## Work request
For the material that follows, return exactly the lines from the one with "## 🧠 Objective" through the one with "- **Programming Language:** Java (JDK 8+)", both ends included.

## The records
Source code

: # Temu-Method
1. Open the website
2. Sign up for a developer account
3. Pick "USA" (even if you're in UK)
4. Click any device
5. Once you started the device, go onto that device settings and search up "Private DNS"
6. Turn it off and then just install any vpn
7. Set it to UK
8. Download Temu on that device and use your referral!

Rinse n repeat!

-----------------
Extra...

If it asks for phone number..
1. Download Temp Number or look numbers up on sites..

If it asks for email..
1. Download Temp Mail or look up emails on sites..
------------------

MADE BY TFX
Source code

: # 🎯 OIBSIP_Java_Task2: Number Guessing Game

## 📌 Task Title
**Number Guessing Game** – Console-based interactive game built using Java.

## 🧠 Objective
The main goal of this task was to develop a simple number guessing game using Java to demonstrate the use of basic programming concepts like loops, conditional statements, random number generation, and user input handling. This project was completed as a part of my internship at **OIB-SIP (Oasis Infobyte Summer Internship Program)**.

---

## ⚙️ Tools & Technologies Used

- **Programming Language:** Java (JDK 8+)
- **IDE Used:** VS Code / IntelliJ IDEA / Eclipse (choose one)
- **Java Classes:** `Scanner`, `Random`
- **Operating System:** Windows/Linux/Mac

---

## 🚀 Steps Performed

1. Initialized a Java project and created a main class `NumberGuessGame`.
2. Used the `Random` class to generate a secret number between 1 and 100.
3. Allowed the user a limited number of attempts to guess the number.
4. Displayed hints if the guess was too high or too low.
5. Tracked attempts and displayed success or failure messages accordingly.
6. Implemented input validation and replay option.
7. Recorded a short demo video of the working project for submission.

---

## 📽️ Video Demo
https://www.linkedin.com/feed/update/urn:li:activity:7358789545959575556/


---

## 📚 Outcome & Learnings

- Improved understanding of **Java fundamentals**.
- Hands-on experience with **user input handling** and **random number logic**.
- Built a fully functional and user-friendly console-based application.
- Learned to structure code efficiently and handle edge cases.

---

==

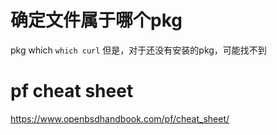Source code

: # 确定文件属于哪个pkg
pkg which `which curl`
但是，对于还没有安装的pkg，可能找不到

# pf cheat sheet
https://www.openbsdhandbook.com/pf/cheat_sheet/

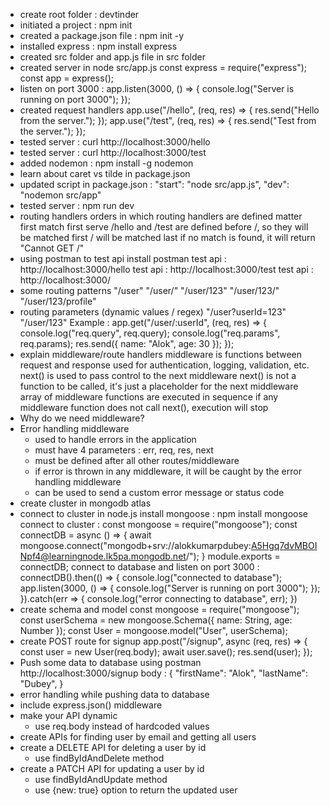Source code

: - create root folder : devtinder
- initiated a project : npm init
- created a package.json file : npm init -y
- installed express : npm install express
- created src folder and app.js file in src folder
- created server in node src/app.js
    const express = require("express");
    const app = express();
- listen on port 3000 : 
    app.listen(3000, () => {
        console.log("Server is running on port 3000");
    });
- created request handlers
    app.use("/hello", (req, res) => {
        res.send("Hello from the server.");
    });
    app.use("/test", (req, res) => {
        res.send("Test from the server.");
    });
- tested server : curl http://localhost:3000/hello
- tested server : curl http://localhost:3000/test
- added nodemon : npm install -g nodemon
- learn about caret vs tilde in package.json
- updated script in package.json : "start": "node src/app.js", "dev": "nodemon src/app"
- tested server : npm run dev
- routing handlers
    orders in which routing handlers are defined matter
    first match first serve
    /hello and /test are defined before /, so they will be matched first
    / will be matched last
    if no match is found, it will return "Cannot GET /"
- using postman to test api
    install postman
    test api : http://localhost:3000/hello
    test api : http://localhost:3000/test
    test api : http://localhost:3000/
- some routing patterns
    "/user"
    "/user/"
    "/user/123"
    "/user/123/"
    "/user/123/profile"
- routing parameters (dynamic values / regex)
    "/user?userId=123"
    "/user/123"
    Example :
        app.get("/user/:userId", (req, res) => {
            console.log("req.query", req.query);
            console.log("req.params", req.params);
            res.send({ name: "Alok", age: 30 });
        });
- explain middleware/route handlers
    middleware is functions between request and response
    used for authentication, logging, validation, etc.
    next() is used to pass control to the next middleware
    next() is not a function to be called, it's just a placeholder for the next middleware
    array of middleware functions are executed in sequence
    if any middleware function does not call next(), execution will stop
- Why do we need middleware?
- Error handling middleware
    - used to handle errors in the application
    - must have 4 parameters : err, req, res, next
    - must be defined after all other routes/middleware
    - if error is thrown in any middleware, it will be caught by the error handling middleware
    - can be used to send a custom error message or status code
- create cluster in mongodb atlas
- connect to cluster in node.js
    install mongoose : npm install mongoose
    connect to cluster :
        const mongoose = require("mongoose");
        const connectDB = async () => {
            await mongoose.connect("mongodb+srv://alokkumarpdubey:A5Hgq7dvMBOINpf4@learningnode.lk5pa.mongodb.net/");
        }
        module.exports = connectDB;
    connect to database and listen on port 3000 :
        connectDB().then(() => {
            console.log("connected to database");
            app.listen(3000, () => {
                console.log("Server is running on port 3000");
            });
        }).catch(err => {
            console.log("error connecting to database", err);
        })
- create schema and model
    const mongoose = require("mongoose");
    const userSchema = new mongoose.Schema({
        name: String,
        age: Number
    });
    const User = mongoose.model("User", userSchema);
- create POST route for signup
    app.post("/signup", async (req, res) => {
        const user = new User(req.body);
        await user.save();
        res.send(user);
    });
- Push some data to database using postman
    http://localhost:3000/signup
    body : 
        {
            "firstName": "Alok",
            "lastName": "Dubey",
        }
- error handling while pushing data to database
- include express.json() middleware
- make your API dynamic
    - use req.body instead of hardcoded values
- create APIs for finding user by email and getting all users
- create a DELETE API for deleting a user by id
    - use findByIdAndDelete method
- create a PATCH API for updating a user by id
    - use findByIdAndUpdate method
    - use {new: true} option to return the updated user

## Written response
## 🧠 Objective
The main goal of this task was to develop a simple number guessing game using Java to demonstrate the use of basic programming concepts like loops, conditional statements, random number generation, and user input handling. This project was completed as a part of my internship at **OIB-SIP (Oasis Infobyte Summer Internship Program)**.

---

## ⚙️ Tools & Technologies Used

- **Programming Language:** Java (JDK 8+)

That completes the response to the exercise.